In the embodiment illustrated in the figures, the adaptor shaft and rotary components 610, 630 are also provided with at least one bypass port 614, 634 respectively. These ports 614, 634 also align with each other when the adaptor shaft component 610 is mounted to the rotary component 630. A carbide insert 615 is inserted in the bypass port 614 to reduce its circumference to control flow through the bypass port 634. In the illustrated embodiment, four bypass ports 614, 634 alternate with the ports 612, 632. In the illustrated configuration, when the ports 652 and 632 are in complete alignment, as illustrated by the bottom view of FIG. 15B and FIG. 16A, the bypass ports 614, 634 are blocked by the solid body of the stationary component 650, as shown in FIG. 16B.
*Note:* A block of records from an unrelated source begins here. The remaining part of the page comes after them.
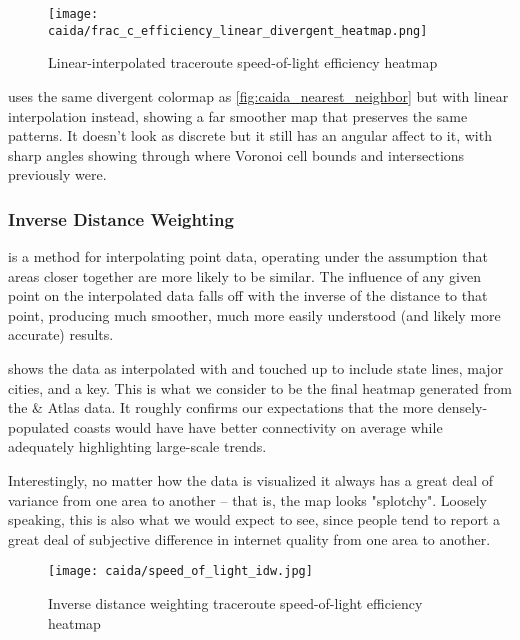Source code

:\begin{figure}[h]
    \centering
    \texttt{[image: caida/frac\_c\_efficiency\_linear\_divergent\_heatmap.png]}
    \caption{Linear-interpolated traceroute speed-of-light efficiency heatmap}
    \label{fig:caida_linear_interpolation}
\end{figure}

 uses the same divergent colormap as \cref{fig:caida_nearest_neighbor} but with linear interpolation instead, showing a far smoother map that preserves the same patterns. It doesn't look as discrete but it still has an angular affect to it, with sharp angles showing through where Voronoi cell bounds and intersections previously were.

\subsubsection{Inverse Distance Weighting}

\IDW is a method for interpolating point data, operating under the assumption that areas closer together are more likely to be similar. The influence of any given point on the interpolated data falls off with the inverse of the distance to that point, producing much smoother, much more easily understood (and likely more accurate) results.

 shows the data as interpolated with \idw and touched up to include state lines, major cities, and a key. This is what we consider to be the final heatmap generated from the \caida \& \ripe Atlas data. It roughly confirms our expectations that the more densely-populated coasts would have have better connectivity on average while adequately highlighting large-scale trends.

Interestingly, no matter how the data is visualized it always has a great deal of variance from one area to another -- that is, the map looks "splotchy". Loosely speaking, this is also what we would expect to see, since people tend to report a great deal of subjective difference in internet quality from one area to another.

\begin{figure}[h]
    \centering
    \texttt{[image: caida/speed\_of\_light\_idw.jpg]}
    \caption{Inverse distance weighting traceroute speed-of-light efficiency heatmap}
    \label{fig:caida_idw_heatmap}
\end{figure}
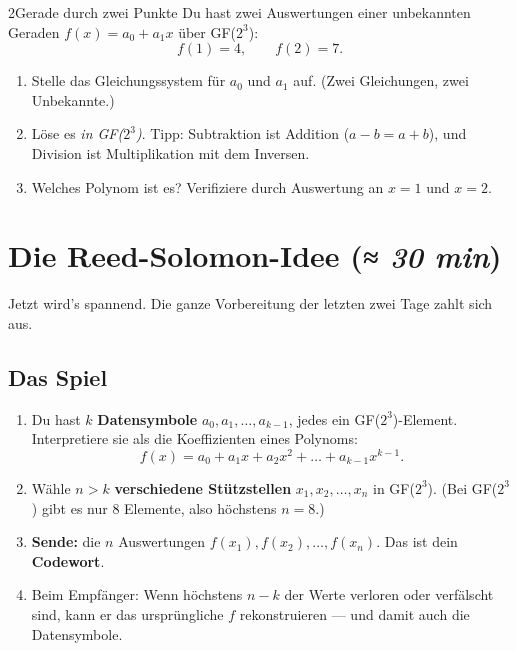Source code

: \begin{bleistiftuebung}{2}{Gerade durch zwei Punkte}
Du hast zwei Auswertungen einer unbekannten Geraden $f(x) = a_0 + a_1 x$
über GF($2^3$):
\[
  f(1) = 4, \qquad f(2) = 7.
\]

\begin{enumerate}[label=(\alph*), leftmargin=*]
\item Stelle das Gleichungssystem für $a_0$ und $a_1$ auf. (Zwei
  Gleichungen, zwei Unbekannte.)
\item Löse es \emph{in GF($2^3$)}. Tipp: Subtraktion ist Addition
  ($a - b = a + b$), und Division ist Multiplikation mit dem
  Inversen.
\item Welches Polynom ist es? Verifiziere durch Auswertung an $x = 1$
  und $x = 2$.
\end{enumerate}
\end{bleistiftuebung}

\section{Die Reed-Solomon-Idee \normalfont(\textit{≈ 30 min})}

Jetzt wird's spannend. Die ganze Vorbereitung der letzten zwei Tage
zahlt sich aus.

\subsection*{Das Spiel}

\begin{enumerate}
\item Du hast $k$ \textbf{Datensymbole} $a_0, a_1, \dots, a_{k-1}$,
  jedes ein GF($2^3$)-Element. Interpretiere sie als die Koeffizienten
  eines Polynoms:
  \[
    f(x) = a_0 + a_1 x + a_2 x^2 + \dots + a_{k-1} x^{k-1}.
  \]
\item Wähle $n > k$ \textbf{verschiedene Stützstellen}
  $x_1, x_2, \dots, x_n$ in GF($2^3$). (Bei GF($2^3$) gibt es nur 8
  Elemente, also höchstens $n = 8$.)
\item \textbf{Sende:} die $n$ Auswertungen $f(x_1), f(x_2), \dots,
  f(x_n)$. Das ist dein \textbf{Codewort}.
\item Beim Empfänger: Wenn höchstens $n - k$ der Werte verloren oder
  verfälscht sind, kann er das ursprüngliche $f$ rekonstruieren — und
  damit auch die Datensymbole.
\end{enumerate}

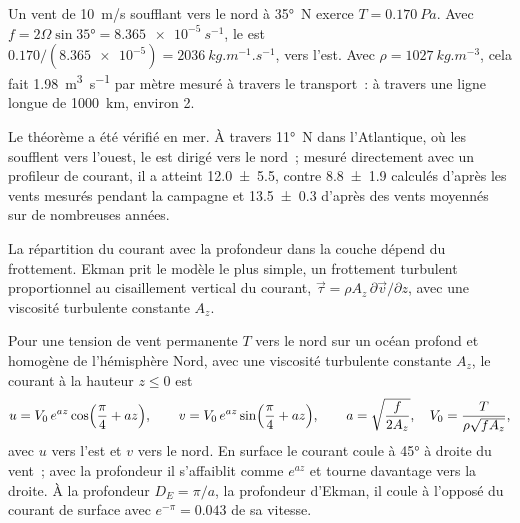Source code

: \begin{example}\label{ex:b1:ocean-circulation:transport}
Un vent de \qty{10}{m/s} soufflant vers le nord à \ang{35}~N exerce
$T = \qty{0.170}{Pa}$. Avec $f = 2\Omega\sin\ang{35} = \qty{8.365e-5}{s^{-1}}$, le
 est $0.170/(\num{8.365e-5}) = \qty{2036}{kg.m^{-1}.s^{-1}}$, vers
l'est. Avec $\rho = \qty{1027}{kg.m^{-3}}$, cela fait \qty{1.98}{m^3.s^{-1}} par
mètre mesuré à travers le transport~: à travers une ligne longue de \qty{1000}{km}, environ
\qty{2}{\sverdrup}.
\end{example}

Le théorème a été vérifié en mer. À travers \ang{11}~N dans l'Atlantique, où les
 soufflent vers l'ouest, le  est dirigé vers le nord~; mesuré
directement avec un profileur de courant, il a atteint
\qty[uncertainty-mode=separate]{12.0 \pm 5.5}{\sverdrup}, contre
\qty[uncertainty-mode=separate]{8.8 \pm 1.9}{\sverdrup} calculés d'après les vents
mesurés pendant la campagne et
\qty[uncertainty-mode=separate]{13.5 \pm 0.3}{\sverdrup} d'après des vents moyennés sur
de nombreuses années.

La répartition du courant avec la profondeur dans la couche dépend du
frottement. Ekman prit le modèle le plus simple, un frottement turbulent proportionnel au
cisaillement vertical du courant, $\vec\tau = \rho A_z\,\partial\vec v/\partial z$, avec
une viscosité turbulente constante $A_z$.

\begin{proposition}\label{prop:b1:ocean-circulation:spiral}
Pour une tension de vent permanente $T$ vers le nord sur un océan profond et homogène de
l'hémisphère Nord, avec une viscosité turbulente constante $A_z$, le courant à la hauteur $z
\leq 0$ est
\[
  u = V_0\,e^{az}\cos\Bigl(\frac\pi4 + az\Bigr),\qquad
  v = V_0\,e^{az}\sin\Bigl(\frac\pi4 + az\Bigr),\qquad
  a = \sqrt{\frac{f}{2A_z}},\quad V_0 = \frac{T}{\rho\sqrt{fA_z}},
\]
avec $u$ vers l'est et $v$ vers le nord. En surface le courant coule à \ang{45} à
droite du vent~; avec la profondeur il s'affaiblit comme $e^{az}$ et tourne davantage vers la
droite. À la profondeur $D_E = \pi/a$, la profondeur d'Ekman, il coule à l'opposé du courant de
surface avec $e^{-\pi} = \num{0.043}$ de sa vitesse.
\end{proposition}
\admitted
FIGS. 17 and 18 show the rotary and stationary components 630, 650 in isolation. In these views, the tapered bottom surface 633 of the rotary component 630 can be clearly seen. The bottom surface 633 is effectively inclined upward from the centre of the component 630 (i.e., the portion of the component comprising the through bore 636) towards the outer edge of the component 630. In this example, the incline is a 15 degree angle. The stationary component 650 is provided with an upper surface 653 with a complementary inclination downward from the edge of the component 650 towards the centre. Thus, when assembled, the rotary component 630 sits in the stationary component 650. As the rotary component 630 rotates in the stationary component 650, the ports 632 and 652 move into and out of alignment with each other; similarly, the bypass ports 624 move out of and into alignment with the ports 652. As the rotary component 630 rotates, the inclined or tapered shape of the interface between the two components 630, 650 reduces transverse or sideways travel, since the upper surface 653 of the stationary component 650 interferes with transverse movement of the rotary component 630.
FIG. 19A illustrates the arrangement and shape of the ports 612 and/or 632, and the bypass ports 624 and/or 624 of the adaptor shaft and rotary components 610, 630, while FIG. 19B illustrates the arrangement and shape of the ports 652 in the stationary component 650. In the illustrated example, the ports 612, 632, 652 have a cross-section that may be described as a slightly arcuate ring section with rounded corners, or a kidney shape with flattened leading edges (see for example 615 and 655). The bypass ports 614 may have a similar shape, but in this embodiment, have a circular cross-section. The bypass ports 614 and ports 612, 632 in the rotating components have a smaller cross-sectional area than the stationary component ports 652. The cross-sections of the ports 612, 632, in particular, are shorter in length than the cross-sections of the ports 652, such that the entire cross-section of the ports 612, 632 will intersect with the cross-section of the stationary component ports 652 for a period of time as the rotary component 630 (and adaptor shaft component 610) rotates in the stationary component 650. This provides additional time for the rotary/adaptor shaft components 630/610 to dump the fluid within their ports 632/612 before the ports move out of alignment. The flat leading edges 615, 655 of the ports maximize the cross-sectional area available to permit fluid flow as the ports move into and out of alignment. As the person skilled in the art would appreciate, if the ports of the rotary and stationary components had a circular cross-section, as they move into and out of alignment the intersection of the ports would define a small biconvex lens shape, increasing to an circular shape, then immediately reducing to a small biconvex lens shape again. In other words, minimal time would be spent with the ports in maximal alignment. By providing larger ports 652 in the stationary component 650, the ports 632 of the rotary component 630 will remain in maximal alignment with the ports 652 for longer than if the ports 632, 652 were the same size. In addition, by squaring off the leading edges (and optionally trailing edges, as illustrated in the drawings), the ports 632, 652 provide for more throughput as they move into and out of alignment.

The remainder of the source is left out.